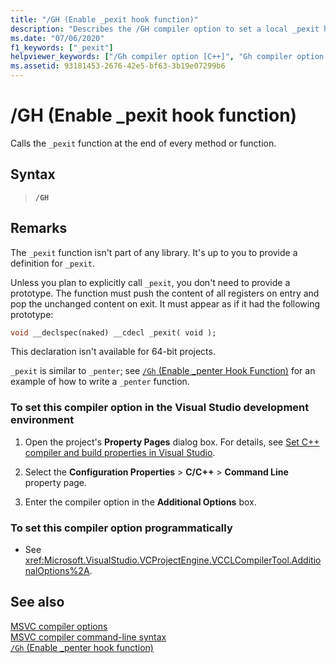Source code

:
 ```yaml
---
title: "/GH (Enable _pexit hook function)"
description: "Describes the /GH compiler option to set a local _pexit hook function."
ms.date: "07/06/2020"
f1_keywords: ["_pexit"]
helpviewer_keywords: ["/Gh compiler option [C++]", "Gh compiler option [C++]", "_pexit function", "-Gh compiler option [C++]"]
ms.assetid: 93181453-2676-42e5-bf63-3b19e07299b6
---
```

# /GH (Enable _pexit hook function)

Calls the `_pexit` function at the end of every method or function.

## Syntax

> **`/GH`**

## Remarks

The `_pexit` function isn't part of any library. It's up to you to provide a definition for `_pexit`.

Unless you plan to explicitly call `_pexit`, you don't need to provide a prototype. The function must push the content of all registers on entry and pop the unchanged content on exit. It must appear as if it had the following prototype:

```cpp
void __declspec(naked) __cdecl _pexit( void );
```

This declaration isn't available for 64-bit projects.

`_pexit` is similar to `_penter`; see [`/Gh` (Enable _penter Hook Function)](gh-enable-penter-hook-function.md) for an example of how to write a `_penter` function.

### To set this compiler option in the Visual Studio development environment

1. Open the project's **Property Pages** dialog box. For details, see [Set C++ compiler and build properties in Visual Studio](../working-with-project-properties.md).

1. Select the **Configuration Properties** > **C/C++** > **Command Line** property page.

1. Enter the compiler option in the **Additional Options** box.

### To set this compiler option programmatically

- See <xref:Microsoft.VisualStudio.VCProjectEngine.VCCLCompilerTool.AdditionalOptions%2A>.

## See also

[MSVC compiler options](compiler-options.md)<br/>
[MSVC compiler command-line syntax](compiler-command-line-syntax.md)<br/>
[`/Gh` (Enable _penter hook function)](gh-enable-penter-hook-function.md)
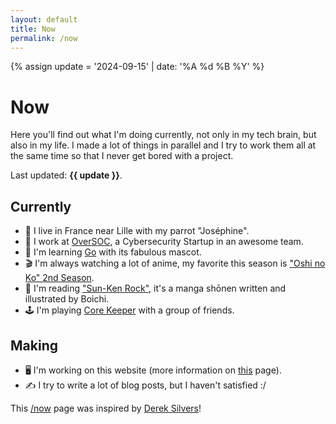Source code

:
```yaml
---
layout: default
title: Now
permalink: /now
---
```


<!-- On this page I put what I what to highlight -->

{% assign update = '2024-09-15' | date: '%A %d %B %Y' %}

# Now

Here you'll find out what I'm doing currently, not only in my tech brain, but also in my life.
I made a lot of things in parallel and I try to work them all at the same time so that I never get bored with a project.

Last updated: **{{ update }}**.

## Currently

- 📍 I live in France near Lille with my parrot "Joséphine".
- 💼 I work at [OverSOC](https://www.oversoc.com), a Cybersecurity Startup in an awesome team.
- 🧠 I'm learning [Go](https://go.dev) with its fabulous mascot.
- 🎬 I'm always watching a lot of anime, my favorite this season is ["Oshi no Ko" 2nd Season](https://myanimelist.net/anime/55791/Oshi_no_Ko_2nd_Season).
- 📖 I'm reading ["Sun-Ken Rock"](https://myanimelist.net/manga/8848/Sun-Ken_Rock), it's a manga shōnen written and illustrated by Boichi.
- 🕹️ I'm playing [Core Keeper](https://store.steampowered.com/app/1621690/Core_Keeper/) with a group of friends.

## Making

- 🖥️ I'm working on this website (more information on [this](/this) page).
- ✍️ I try to write a lot of blog posts, but I haven't satisfied :/

This [/now](https://nownownow.com/about) page was inspired by [Derek Silvers](https://sivers.org/)!
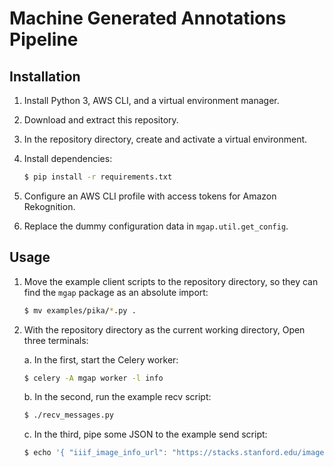 # Machine Generated Annotations Pipeline

## Installation

1. Install Python 3, AWS CLI, and a virtual environment manager.
2. Download and extract this repository.
3. In the repository directory, create and activate a virtual environment.
4. Install dependencies:

    ```bash
    $ pip install -r requirements.txt
    ```

5. Configure an AWS CLI profile with access tokens for Amazon Rekognition.
6. Replace the dummy configuration data in `mgap.util.get_config`.

## Usage

1. Move the example client scripts to the repository directory, so they can find the `mgap` package as an absolute import:

    ```bash
    $ mv examples/pika/*.py .
    ```

2. With the repository directory as the current working directory, Open three terminals:

    a. In the first, start the Celery worker:

    ```bash
    $ celery -A mgap worker -l info
    ```

    b. In the second, run the example recv script:

    ```bash
    $ ./recv_messages.py
    ```

    c. In the third, pipe some JSON to the example send script:

    ```bash
    $ echo '{ "iiif_image_info_url": "https://stacks.stanford.edu/image/iiif/gp903kf9548%2FSC1041_SAIL_Office_1979", "iiif_manifest_url": "https://purl.stanford.edu/gp903kf9548/iiif/manifest", "item_ark": "" }' | ./send_messages.py
    ```

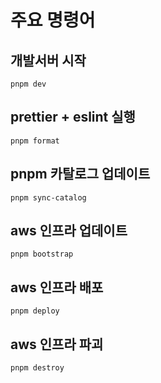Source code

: # 주요 명령어

## 개발서버 시작
```shell
pnpm dev
```

## prettier + eslint 실행
```shell
pnpm format
```

## pnpm 카탈로그 업데이트
```shell
pnpm sync-catalog
```

## aws 인프라 업데이트
```shell
pnpm bootstrap
```

## aws 인프라 배포
```shell
pnpm deploy
```

## aws 인프라 파괴
```shell
pnpm destroy
```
• • • •
- **Exercise brief**:
Beginning with the first line of the entries above, repeat each line word for word until the line with "1. Select the" has been given too. Omit the pictures.

- **Answer below**:
Source code

:
 ```yaml
---
title: "/GH (Enable _pexit hook function)"
description: "Describes the /GH compiler option to set a local _pexit hook function."
ms.date: "07/06/2020"
f1_keywords: ["_pexit"]
helpviewer_keywords: ["/Gh compiler option [C++]", "Gh compiler option [C++]", "_pexit function", "-Gh compiler option [C++]"]
ms.assetid: 93181453-2676-42e5-bf63-3b19e07299b6
---
```

# /GH (Enable _pexit hook function)

Calls the `_pexit` function at the end of every method or function.

## Syntax

> **`/GH`**

## Remarks

The `_pexit` function isn't part of any library. It's up to you to provide a definition for `_pexit`.

Unless you plan to explicitly call `_pexit`, you don't need to provide a prototype. The function must push the content of all registers on entry and pop the unchanged content on exit. It must appear as if it had the following prototype:

```cpp
void __declspec(naked) __cdecl _pexit( void );
```

This declaration isn't available for 64-bit projects.

`_pexit` is similar to `_penter`; see [`/Gh` (Enable _penter Hook Function)](gh-enable-penter-hook-function.md) for an example of how to write a `_penter` function.

### To set this compiler option in the Visual Studio development environment

1. Open the project's **Property Pages** dialog box. For details, see [Set C++ compiler and build properties in Visual Studio](../working-with-project-properties.md).

1. Select the **Configuration Properties** > **C/C++** > **Command Line** property page.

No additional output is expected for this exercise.